Adds index_codecs to the sharding codec #253

normanrz · 2023-07-19T18:37:16Z

This PR adds the index_codecs configuration to the sharding codec. It also adds the crc32c checksum bytes-to-bytes codec.

Index codecs have been proposed by @jbms: #152 (comment)
There is a prototype implementation in zarrita: https://github.com/scalableminds/zarrita/blob/codec-pipeline/zarrita/sharding.py#L507-L518

normanrz · 2023-07-19T18:45:57Z

@jbms @jstriebel Please take a look. If we decide to go with this, it would be good to merge this before we send ZEP2 to the ZIC.

docs/v3/codecs/sharding-indexed/v1.0.rst

jbms · 2023-07-19T18:47:44Z

Thanks! Looks good to me other than the comment I raised.

mkitti · 2023-07-22T00:11:02Z

I'm a bit confused how c.compute_encoded_size will work. To use this, I have to compute the byte size of the decoded representation? Is there some function to compute the size of the decoded representation?

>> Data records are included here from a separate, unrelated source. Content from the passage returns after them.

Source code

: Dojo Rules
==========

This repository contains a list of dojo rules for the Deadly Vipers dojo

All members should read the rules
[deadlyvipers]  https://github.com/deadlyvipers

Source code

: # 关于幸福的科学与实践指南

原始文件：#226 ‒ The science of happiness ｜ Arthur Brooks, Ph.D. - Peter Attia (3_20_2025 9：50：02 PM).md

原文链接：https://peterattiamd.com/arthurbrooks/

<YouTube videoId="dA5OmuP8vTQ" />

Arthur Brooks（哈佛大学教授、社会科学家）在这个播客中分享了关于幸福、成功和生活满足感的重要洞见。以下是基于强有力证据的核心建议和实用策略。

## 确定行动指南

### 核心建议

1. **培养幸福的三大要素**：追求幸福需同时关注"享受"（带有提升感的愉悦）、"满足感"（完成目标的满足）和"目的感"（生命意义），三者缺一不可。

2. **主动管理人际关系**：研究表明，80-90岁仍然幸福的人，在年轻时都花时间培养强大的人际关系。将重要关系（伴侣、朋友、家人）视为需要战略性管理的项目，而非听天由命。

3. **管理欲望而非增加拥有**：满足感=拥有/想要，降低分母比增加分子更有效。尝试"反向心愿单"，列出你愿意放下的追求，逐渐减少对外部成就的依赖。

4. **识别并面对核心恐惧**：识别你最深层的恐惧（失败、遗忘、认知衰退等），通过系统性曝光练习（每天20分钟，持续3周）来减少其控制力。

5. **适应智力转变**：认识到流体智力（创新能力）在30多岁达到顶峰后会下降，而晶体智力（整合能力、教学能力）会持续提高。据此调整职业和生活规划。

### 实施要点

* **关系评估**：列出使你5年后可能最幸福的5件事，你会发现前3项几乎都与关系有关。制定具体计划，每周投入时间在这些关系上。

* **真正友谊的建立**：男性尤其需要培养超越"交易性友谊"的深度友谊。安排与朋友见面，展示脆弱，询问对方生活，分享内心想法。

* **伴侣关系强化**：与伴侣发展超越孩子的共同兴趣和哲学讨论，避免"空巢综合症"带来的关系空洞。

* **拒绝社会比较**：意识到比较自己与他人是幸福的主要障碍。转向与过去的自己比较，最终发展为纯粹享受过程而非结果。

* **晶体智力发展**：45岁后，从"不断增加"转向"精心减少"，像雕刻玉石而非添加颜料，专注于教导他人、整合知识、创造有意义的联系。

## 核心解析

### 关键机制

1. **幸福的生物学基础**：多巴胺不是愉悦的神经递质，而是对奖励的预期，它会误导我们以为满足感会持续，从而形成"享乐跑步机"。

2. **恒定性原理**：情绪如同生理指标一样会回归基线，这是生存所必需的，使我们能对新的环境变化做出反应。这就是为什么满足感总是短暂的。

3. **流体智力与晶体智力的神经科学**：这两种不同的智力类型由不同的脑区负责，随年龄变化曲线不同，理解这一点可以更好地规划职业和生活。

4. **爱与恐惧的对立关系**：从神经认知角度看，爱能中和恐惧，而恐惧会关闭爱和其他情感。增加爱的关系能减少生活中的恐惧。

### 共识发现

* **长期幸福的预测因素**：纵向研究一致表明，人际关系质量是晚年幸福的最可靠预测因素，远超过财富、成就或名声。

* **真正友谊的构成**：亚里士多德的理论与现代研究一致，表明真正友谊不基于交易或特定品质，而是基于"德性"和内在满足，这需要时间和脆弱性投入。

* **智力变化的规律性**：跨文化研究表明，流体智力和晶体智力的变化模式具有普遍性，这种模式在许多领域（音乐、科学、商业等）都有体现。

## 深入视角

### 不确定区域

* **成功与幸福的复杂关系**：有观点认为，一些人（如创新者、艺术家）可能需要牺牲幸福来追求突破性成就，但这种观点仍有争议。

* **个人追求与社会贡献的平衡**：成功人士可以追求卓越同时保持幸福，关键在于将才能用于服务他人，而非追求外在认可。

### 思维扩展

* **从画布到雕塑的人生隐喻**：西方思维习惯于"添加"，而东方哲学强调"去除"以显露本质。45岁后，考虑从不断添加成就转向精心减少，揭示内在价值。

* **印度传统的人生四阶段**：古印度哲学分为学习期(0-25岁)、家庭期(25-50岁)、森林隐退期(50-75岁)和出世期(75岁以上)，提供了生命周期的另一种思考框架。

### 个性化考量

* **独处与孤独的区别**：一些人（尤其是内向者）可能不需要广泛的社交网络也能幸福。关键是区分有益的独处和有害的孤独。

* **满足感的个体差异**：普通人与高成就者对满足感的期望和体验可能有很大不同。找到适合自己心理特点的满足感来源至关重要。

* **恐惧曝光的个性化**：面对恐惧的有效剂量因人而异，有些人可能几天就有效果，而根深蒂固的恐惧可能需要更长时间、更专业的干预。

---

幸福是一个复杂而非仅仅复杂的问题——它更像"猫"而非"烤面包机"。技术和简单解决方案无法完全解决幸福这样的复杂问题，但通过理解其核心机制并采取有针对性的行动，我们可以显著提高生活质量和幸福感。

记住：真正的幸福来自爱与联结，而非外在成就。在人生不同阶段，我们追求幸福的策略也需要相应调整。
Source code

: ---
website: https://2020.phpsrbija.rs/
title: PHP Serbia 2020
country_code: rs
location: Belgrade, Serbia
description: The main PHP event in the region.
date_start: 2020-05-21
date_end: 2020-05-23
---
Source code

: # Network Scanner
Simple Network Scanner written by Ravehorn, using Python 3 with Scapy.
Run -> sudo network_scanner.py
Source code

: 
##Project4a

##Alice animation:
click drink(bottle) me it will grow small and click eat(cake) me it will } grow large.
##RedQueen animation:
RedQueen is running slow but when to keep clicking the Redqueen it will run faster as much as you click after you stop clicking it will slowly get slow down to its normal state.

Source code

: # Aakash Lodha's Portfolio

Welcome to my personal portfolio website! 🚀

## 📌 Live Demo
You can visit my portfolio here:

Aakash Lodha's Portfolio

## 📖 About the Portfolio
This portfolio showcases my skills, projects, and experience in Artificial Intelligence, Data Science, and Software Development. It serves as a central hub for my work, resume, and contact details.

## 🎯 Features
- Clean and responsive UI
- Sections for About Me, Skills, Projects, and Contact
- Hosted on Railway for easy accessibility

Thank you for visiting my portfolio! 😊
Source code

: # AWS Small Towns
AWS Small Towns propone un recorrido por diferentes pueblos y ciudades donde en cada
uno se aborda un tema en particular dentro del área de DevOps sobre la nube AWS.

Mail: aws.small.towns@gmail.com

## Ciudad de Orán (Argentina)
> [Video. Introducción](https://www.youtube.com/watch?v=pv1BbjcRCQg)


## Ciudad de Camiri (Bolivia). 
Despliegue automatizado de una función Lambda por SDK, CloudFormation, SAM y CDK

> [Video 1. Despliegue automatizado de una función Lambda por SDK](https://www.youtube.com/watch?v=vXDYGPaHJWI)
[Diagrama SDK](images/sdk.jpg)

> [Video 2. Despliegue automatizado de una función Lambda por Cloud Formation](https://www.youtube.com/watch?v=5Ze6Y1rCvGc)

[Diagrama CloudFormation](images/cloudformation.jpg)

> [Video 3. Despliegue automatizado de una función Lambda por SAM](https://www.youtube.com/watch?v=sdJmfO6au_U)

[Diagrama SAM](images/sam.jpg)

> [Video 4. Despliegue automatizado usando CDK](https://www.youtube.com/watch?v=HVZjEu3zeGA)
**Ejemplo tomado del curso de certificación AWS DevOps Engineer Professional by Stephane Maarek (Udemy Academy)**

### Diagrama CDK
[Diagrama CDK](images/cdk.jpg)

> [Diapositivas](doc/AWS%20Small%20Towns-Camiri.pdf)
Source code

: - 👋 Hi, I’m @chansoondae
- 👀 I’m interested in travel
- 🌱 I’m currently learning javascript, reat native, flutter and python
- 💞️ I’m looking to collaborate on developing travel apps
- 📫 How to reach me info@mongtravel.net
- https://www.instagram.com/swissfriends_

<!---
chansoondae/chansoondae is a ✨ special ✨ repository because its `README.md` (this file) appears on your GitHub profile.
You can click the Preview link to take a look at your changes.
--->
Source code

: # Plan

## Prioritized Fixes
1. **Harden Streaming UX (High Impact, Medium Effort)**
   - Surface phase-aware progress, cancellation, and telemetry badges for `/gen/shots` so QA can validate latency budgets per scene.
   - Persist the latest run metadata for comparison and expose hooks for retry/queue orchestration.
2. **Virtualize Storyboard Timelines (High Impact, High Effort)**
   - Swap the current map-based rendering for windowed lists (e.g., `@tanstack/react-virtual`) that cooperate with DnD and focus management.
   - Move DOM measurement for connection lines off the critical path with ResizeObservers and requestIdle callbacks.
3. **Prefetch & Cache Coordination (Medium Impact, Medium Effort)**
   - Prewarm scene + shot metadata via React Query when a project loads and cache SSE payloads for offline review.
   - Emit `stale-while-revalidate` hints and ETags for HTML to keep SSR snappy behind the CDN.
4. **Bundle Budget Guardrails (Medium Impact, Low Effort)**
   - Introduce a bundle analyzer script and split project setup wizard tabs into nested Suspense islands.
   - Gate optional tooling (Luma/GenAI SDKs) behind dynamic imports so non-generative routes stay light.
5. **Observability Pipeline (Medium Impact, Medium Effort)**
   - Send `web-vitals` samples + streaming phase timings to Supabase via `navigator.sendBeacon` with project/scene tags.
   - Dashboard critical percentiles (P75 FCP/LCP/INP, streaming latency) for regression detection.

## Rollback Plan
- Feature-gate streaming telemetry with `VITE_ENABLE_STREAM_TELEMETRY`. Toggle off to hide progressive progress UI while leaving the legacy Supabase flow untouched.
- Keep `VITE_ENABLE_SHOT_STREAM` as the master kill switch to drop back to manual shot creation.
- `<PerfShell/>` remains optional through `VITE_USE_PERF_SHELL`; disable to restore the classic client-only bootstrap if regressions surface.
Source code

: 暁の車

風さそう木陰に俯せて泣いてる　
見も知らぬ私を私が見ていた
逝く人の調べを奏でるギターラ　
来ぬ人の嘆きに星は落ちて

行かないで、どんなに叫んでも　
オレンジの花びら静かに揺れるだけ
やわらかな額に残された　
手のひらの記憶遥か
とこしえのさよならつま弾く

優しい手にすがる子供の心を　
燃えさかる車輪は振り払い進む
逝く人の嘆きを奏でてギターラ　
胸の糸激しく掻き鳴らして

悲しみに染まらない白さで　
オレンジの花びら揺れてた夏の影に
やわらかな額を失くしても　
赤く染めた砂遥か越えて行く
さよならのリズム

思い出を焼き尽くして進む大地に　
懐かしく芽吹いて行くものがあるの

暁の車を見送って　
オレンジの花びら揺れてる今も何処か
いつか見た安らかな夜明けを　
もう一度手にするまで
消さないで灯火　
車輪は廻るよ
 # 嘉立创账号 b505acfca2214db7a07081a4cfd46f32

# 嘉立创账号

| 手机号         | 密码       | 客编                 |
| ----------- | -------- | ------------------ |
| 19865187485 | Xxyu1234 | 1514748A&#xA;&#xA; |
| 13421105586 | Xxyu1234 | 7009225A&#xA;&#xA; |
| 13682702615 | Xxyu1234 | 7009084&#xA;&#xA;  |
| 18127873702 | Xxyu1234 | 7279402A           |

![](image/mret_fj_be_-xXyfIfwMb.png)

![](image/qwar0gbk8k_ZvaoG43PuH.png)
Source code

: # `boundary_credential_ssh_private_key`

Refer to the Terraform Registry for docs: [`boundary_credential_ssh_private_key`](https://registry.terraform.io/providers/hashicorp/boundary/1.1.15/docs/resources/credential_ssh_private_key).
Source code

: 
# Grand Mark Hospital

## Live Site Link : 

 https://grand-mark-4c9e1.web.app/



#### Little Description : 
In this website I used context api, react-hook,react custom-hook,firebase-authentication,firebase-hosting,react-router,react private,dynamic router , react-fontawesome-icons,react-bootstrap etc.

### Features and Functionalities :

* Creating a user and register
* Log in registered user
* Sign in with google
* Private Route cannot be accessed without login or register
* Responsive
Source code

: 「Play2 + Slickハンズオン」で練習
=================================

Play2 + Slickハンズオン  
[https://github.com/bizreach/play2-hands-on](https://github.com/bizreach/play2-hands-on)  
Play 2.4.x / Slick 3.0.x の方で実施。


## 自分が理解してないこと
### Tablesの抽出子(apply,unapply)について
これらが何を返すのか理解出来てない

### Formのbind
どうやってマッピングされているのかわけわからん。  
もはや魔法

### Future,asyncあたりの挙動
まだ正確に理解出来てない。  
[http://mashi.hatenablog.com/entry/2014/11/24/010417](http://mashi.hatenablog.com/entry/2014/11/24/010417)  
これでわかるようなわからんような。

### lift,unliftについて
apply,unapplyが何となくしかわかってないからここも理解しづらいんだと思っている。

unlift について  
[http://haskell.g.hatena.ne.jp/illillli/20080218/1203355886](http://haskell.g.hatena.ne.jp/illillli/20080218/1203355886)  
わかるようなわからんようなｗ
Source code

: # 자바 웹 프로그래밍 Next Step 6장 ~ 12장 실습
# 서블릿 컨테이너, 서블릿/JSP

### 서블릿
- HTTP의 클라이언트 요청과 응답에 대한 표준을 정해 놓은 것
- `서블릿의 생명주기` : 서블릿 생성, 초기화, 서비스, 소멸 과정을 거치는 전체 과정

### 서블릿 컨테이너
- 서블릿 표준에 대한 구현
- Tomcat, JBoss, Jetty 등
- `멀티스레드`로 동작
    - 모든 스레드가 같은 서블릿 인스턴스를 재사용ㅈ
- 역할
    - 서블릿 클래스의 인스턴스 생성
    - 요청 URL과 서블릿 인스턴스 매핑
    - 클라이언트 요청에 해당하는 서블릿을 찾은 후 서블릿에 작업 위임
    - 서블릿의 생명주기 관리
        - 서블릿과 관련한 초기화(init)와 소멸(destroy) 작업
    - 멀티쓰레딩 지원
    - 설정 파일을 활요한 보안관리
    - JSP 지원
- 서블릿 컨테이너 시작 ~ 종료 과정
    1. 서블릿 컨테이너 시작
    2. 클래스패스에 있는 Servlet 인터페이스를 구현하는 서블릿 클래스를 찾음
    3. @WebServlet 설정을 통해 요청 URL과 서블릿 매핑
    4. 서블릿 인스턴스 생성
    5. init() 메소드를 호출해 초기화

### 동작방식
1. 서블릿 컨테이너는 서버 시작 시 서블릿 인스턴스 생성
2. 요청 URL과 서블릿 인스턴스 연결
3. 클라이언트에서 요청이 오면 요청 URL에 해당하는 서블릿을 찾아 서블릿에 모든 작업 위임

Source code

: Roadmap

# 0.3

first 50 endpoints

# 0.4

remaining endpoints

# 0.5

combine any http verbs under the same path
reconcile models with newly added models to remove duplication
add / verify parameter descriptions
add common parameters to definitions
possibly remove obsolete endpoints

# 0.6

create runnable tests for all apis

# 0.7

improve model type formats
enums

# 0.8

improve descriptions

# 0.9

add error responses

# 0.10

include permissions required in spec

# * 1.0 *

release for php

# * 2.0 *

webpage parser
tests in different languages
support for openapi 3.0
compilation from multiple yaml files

Rather I think the input should just be n, the number of inner chunks. Perhaps there should also be a c.compute_decoded_size as well which also takes n as an input.

jbms · 2023-07-22T04:53:37Z

I'm a bit confused how c.compute_encoded_size will work. To use this, I have to compute the byte size of the decoded representation? Is there some function to compute the size of the decoded representation?

I think this could indeed be clarified, since we have "array -> array", "array -> bytes", and "bytes -> bytes" codecs to consider. For "array -> array" and "array -> bytes", the input is an array and therefore the relevant size would be the shape of the array, not its size in bytes. For "bytes -> bytes" codecs the input size would be in bytes.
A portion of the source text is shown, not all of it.